WORK INSTRUCTION:
Find each line below where the word "state" occurs, and copy it.

= = = = =

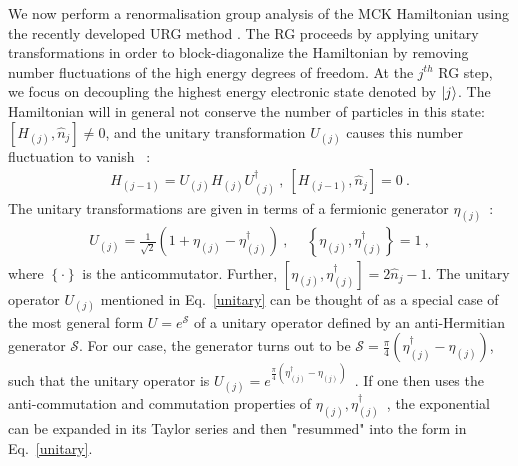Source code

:\documentclass[reprint,prb,superscriptaddress]{revtex4-2}
\begin{document}
We now perform a renormalisation group analysis of the MCK Hamiltonian using the recently developed URG method \cite{anirbanmott1,anirbanmott2,anirbanurg1,anirbanurg2,siddharthacpi,santanukagome,1dhubjhep}.
The RG proceeds {by applying unitary transformations in order to block-diagonalize the Hamiltonian by removing number fluctuations of the high energy degrees of freedom}.
At the $j^{th}$ RG step, we focus on decoupling the highest energy electronic state denoted by $\ket{j}$.
The Hamiltonian will in general not conserve the number of particles in this state: \(\left[H_{(j)}, \hat n_{j}\right] \neq 0\), and the unitary transformation \(U_{(j)}\) causes this number fluctuation to vanish
~\cite{anirbanurg1,anirbanurg2}:
\begin{equation}\begin{aligned}
	H_{(j-1)} = U_{(j)} H_{(j)} U^\dagger_{(j)}~, ~\left[H_{(j-1)}, \hat n_{j}\right] =0~.
\end{aligned}\end{equation}
The unitary transformations are given in terms of a fermionic generator \(\eta_{(j)}\)~\cite{anirbanurg1,anirbanurg2}:
\begin{equation}\begin{aligned}
	\label{unitary}
	U_{(j)} = \frac{1}{\sqrt 2}\left(1 + \eta_{(j)} - \eta_{(j)}^\dagger\right)~,~ \quad\left\{ \eta_{(j)},\eta_{(j)}^\dagger \right\} = 1~,
\end{aligned}\end{equation}
where \(\left\{\cdot\right\}\) is the anticommutator. {\color{blue} Further, $\left[ \eta_{(j)},\eta_{(j)}^\dagger \right] = 2\hat n_{j}-1$. The unitary operator \(U_{(j)}\) mentioned in Eq.~\eqref{unitary} can be thought of as a special case of the most general form \(U = e^\mathcal{S}\) of a unitary operator defined by an anti-Hermitian generator \(\mathcal{S}\). For our case, the generator turns out to be \(\mathcal{S} = \frac{\pi}{4}\left( \eta^\dagger_{(j)} - \eta_{(j)} \right) \), such that the unitary operator is \(U_{(j)} = e^{\frac{\pi}{4}\left(\eta^\dagger_{(j)} - \eta_{(j)}\right) }\)~\cite{anirbanurg1}. If one then uses the anti-commutation and commutation properties of \(\eta_{(j)},\eta^\dagger_{(j)}\)~\cite{anirbanurg1,anirbanurg2}, the exponential can be expanded in its Taylor series and then "resummed" into the form in Eq.~\eqref{unitary}.}
\end{document}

= = = = =

RESPONSE TO THE EXERCISE:
At the $j^{th}$ RG step, we focus on decoupling the highest energy electronic state denoted by $\ket{j}$.
The Hamiltonian will in general not conserve the number of particles in this state: \(\left[H_{(j)}, \hat n_{j}\right] \neq 0\), and the unitary transformation \(U_{(j)}\) causes this number fluctuation to vanish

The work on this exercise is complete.